Thursday, November 01, 2007

Thoughts on Special Ed students



Anne LaTarte, Managing Director of Program at TFA, wrote the following and gave me permission to share it:

I'm writing in  response to your email about the Supreme Court ruling on tuition for Special Education students.

First... I  don't think that sending students with special needs to private schools is necessarily the answer at all (no matter who pays for it). Our country has a chronic problem of lowering expectations for IEP students regardless of what community they come from. Sending students with special needs of to separate, private environments isn't an inclusive approach. I'd love to  see a special education program, public OR private, that actually works to meet the needs of our students in a way that recognizes their ability (not their disability) and does not isolate them from peers who may not be at such a disadvantage.

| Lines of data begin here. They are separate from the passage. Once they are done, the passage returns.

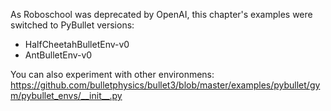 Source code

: As Roboschool was deprecated by OpenAI, this chapter's examples
were switched to PyBullet versions:

* HalfCheetahBulletEnv-v0
* AntBulletEnv-v0

You can also experiment with other environmens: https://github.com/bulletphysics/bullet3/blob/master/examples/pybullet/gym/pybullet_envs/__init__.py
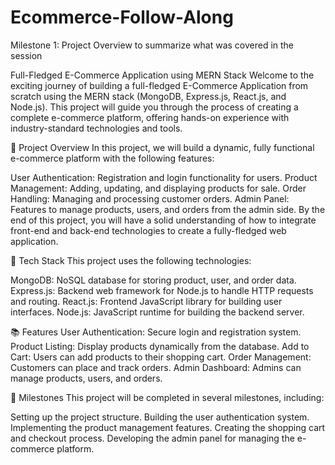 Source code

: # Ecommerce-Follow-Along

Milestone 1: Project Overview to summarize what was covered in the session

Full-Fledged E-Commerce Application using MERN Stack
Welcome to the exciting journey of building a full-fledged E-Commerce Application from scratch using the MERN stack (MongoDB, Express.js, React.js, and Node.js). This project will guide you through the process of creating a complete e-commerce platform, offering hands-on experience with industry-standard technologies and tools.

🚀 Project Overview
In this project, we will build a dynamic, fully functional e-commerce platform with the following features:

User Authentication: Registration and login functionality for users.
Product Management: Adding, updating, and displaying products for sale.
Order Handling: Managing and processing customer orders.
Admin Panel: Features to manage products, users, and orders from the admin side.
By the end of this project, you will have a solid understanding of how to integrate front-end and back-end technologies to create a fully-fledged web application.

🔧 Tech Stack
This project uses the following technologies:

MongoDB: NoSQL database for storing product, user, and order data.
Express.js: Backend web framework for Node.js to handle HTTP requests and routing.
React.js: Frontend JavaScript library for building user interfaces.
Node.js: JavaScript runtime for building the backend server.

📚 Features
User Authentication: Secure login and registration system.
Product Listing: Display products dynamically from the database.
Add to Cart: Users can add products to their shopping cart.
Order Management: Customers can place and track orders.
Admin Dashboard: Admins can manage products, users, and orders.

📅 Milestones
This project will be completed in several milestones, including:

Setting up the project structure.
Building the user authentication system.
Implementing the product management features.
Creating the shopping cart and checkout process.
Developing the admin panel for managing the e-commerce platform.

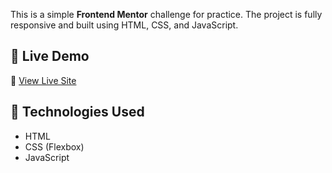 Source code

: 
This is a simple **Frontend Mentor** challenge for practice. The project is fully responsive and built using HTML, CSS, and JavaScript.

## 🚀 Live Demo
🔗 [View Live Site](https://amitfrontend.github.io/Interactive-card-details-form/)

## 📌 Technologies Used
- HTML
- CSS (Flexbox)
- JavaScript
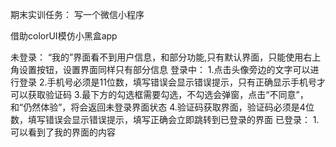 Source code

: 期末实训任务：
写一个微信小程序

借助colorUI模仿小黑盒app

未登录：
    “我的”界面看不到用户信息，和部分功能,只有默认界面，只能使用右上角设置按钮，设置界面同样只有部分信息
登录中：
    1.点击头像旁边的文字可以进行登录
    2.手机号必须是11位数，填写错误会显示错误提示，只有正确显示手机号才可以获取验证码
    3.最下方的勾选框需要勾选，不勾选会弹窗，点击“不同意”，和“仍然体验”，将会返回未登录界面状态
    4.验证码获取界面，验证码必须是4位数，填写错误会显示错误提示，填写正确会立即跳转到已登录的界面
已登录：
    1.可以看到了我的界面的内容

I taught special education through Teach for America for two years in Washington Heights, and for three years on TFA staff I've managed and supported over 500 teachers, about half of whom are special education. I've also been into the classroom where my younger sister is fulfilling her student-teaching requirement in suburban Michigan (at a well-off public school). The same problems that existed in that classroom with high expectations for special needs students are the ones that I see every day in our poor, urban schools.

Special Education is the gap within the achievement gap and I don't think the solution is to outsource our support of special needs students but to ensure that the public services they receive are actually doing the job. The will to ensure that those pubic services occur will only come from a society that believes in our special needs students.

That's  actually my larger sentiment about vouchers... I have a hard time seeing the solution ever being "send them to another school." The only long-term solution I can really get behind is fixing the broken public system. I think our notion of "democracy" depends on it.

Anyway,  thanks for your time. I've never responded, but special ed. is my passion.